Whitepaper

Intro

Blockchain, while initially designed solely for peer-to-peer transfers (Bitcoin), has since evolved into a general purpose global execution runtime. The introduction of smart contract blockchains (Ethereum being the first) has enabled the creation of decentralized Apps (dApps) that are now catering to users in countless verticals, including:

Decentralized Finance (DeFi) and tokenized real-world assets (RWA)
Decentralized Social application (DeSoc)
Decentralized Gaming with peer-to-peer game economies (GameFi)
Decentralized physical infrastructure (DePIN)
Decentralized creator economy (Music, Videos, NFTs)

One of the key fundamentals that has allowed countless dApps to thrive is the emergent infrastructure addressing the challenges of scaling, storage, and retrieval of data. We also refer to this as the "Web3 tech stack". The below all form part of the stack:

Scalable execution (L2 chains, Rollups, Bridges, Solana)
Bringing off-chain and real-world data on-chain (Oracles like Chainlink)
Permanent and long-term storage for large data (Arweave, Filecoin)
Application-specific databases and APIs (TheGraph, POKT, Kwil, WeaveDB)

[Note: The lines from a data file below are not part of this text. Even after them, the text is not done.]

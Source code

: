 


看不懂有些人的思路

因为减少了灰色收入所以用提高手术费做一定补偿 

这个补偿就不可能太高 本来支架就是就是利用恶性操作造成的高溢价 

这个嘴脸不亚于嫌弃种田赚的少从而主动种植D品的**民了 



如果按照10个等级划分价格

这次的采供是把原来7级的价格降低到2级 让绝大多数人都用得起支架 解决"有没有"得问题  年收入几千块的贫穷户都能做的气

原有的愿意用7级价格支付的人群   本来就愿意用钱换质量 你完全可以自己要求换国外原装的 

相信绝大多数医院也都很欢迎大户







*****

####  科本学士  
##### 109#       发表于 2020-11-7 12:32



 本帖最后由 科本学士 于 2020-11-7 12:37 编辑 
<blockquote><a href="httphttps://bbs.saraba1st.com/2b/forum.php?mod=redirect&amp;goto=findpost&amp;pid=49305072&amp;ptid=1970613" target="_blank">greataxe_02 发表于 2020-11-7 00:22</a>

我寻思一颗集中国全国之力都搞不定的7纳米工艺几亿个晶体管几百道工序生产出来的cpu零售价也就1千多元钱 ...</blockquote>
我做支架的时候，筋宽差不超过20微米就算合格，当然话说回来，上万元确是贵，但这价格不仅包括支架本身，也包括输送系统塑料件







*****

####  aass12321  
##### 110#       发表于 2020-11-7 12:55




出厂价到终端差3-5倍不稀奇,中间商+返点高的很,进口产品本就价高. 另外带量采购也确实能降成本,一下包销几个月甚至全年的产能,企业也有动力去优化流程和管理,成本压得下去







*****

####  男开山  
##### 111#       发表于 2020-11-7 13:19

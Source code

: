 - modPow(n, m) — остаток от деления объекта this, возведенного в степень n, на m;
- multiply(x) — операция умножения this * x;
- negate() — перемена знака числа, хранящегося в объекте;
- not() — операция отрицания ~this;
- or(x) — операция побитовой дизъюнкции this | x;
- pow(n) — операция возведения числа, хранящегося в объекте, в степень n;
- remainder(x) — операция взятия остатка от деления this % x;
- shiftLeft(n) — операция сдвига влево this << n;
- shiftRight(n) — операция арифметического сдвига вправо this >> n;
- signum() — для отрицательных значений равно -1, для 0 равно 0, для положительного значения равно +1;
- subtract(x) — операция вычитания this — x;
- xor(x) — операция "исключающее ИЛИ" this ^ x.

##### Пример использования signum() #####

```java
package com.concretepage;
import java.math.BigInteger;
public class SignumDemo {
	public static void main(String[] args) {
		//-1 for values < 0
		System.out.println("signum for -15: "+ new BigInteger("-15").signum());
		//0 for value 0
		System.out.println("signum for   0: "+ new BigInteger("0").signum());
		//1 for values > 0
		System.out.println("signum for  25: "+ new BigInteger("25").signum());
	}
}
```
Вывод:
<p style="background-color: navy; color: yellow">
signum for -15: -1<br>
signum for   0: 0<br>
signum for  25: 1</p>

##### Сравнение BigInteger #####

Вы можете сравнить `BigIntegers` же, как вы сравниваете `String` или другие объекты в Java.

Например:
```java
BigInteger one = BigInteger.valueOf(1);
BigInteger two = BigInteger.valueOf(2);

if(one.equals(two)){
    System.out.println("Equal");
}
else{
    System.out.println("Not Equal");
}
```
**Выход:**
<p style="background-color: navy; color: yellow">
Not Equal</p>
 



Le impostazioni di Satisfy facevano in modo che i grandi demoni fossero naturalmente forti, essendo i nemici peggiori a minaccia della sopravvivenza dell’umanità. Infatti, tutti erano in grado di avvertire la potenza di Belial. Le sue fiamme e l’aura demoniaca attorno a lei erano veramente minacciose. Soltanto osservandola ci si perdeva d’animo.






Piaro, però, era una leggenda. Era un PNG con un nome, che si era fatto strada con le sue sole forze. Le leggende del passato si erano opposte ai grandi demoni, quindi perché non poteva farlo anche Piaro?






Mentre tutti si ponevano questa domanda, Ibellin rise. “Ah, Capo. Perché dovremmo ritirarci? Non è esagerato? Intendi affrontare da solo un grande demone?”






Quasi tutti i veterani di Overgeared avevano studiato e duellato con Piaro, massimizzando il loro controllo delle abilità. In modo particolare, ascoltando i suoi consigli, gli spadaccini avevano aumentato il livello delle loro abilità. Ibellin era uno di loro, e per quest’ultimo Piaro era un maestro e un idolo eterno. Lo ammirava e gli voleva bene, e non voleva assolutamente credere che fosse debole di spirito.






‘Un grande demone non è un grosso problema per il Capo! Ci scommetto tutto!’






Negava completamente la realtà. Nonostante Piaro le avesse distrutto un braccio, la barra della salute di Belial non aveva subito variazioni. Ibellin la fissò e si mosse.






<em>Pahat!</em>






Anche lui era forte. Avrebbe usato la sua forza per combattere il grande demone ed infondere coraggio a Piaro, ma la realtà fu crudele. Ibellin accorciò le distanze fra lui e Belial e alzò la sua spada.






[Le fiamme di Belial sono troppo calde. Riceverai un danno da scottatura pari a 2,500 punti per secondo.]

However, there is still one part missing. One of the biggest challenges dApp developers face is accessing data at scale. It's currently highly complex to query and aggregate the exponentially growing amount of data produced by blockchains (transactions and state data), applications (decoded smart contract states), and any relevant off-chain data (prices, data kept in IPFS and Arweave, pruned EIP4844 data). In Web2, data produced by applications (such as logs or client data) is stored in centralized data lakes like BigQuery, Snowflake, Apache, and Iceberg to facilitate access. Storing Web3 data in similar centralized data lakes would defeat the purpose of open, resilient access. Still, Web3 app data, if aggregated, filtered, and easily extractable, will serve as a catalyst to unlock the potential of the industry in a multi-chain paradigm.

Instead of replicating Web2 approaches the permissionless and decentralized nature of Web3 requires a fundamentally different solution with the following properties:

Infinite horizontal scalability: the capacity of the lake should grow indefinitely as new nodes join
Permissionless data access: the data can be uploaded and queried without any gatekeeping or centralized control
Credible neutrality: no barrier for new nodes to join the network
Trust-minimized queries: the data can be audited, and all clients can verify the query result
Low maintenance cost: the price per query should be negligible

The Subsquid Network is built to satisfy all the above properties, thanks to its architecture where:

The raw data is uploaded into permanent storage by the data providers, which act as oracles but for "big data"
The data is compressed and distributed among the network nodes
Node operators have to bond a security deposit, which can be slashed for byzantine behavior
Each node efficiently queries the local data with DuckDB
Any query can be verified by submitting a signed response to an on-chain smart contract

With the recent advances in in-process databases like DuckDB and an ever-decreasing price of quality SSD storage, the operational cost of a single node handling 1Tb of data is as low as 35/mo [1] and will likely decline further in the future.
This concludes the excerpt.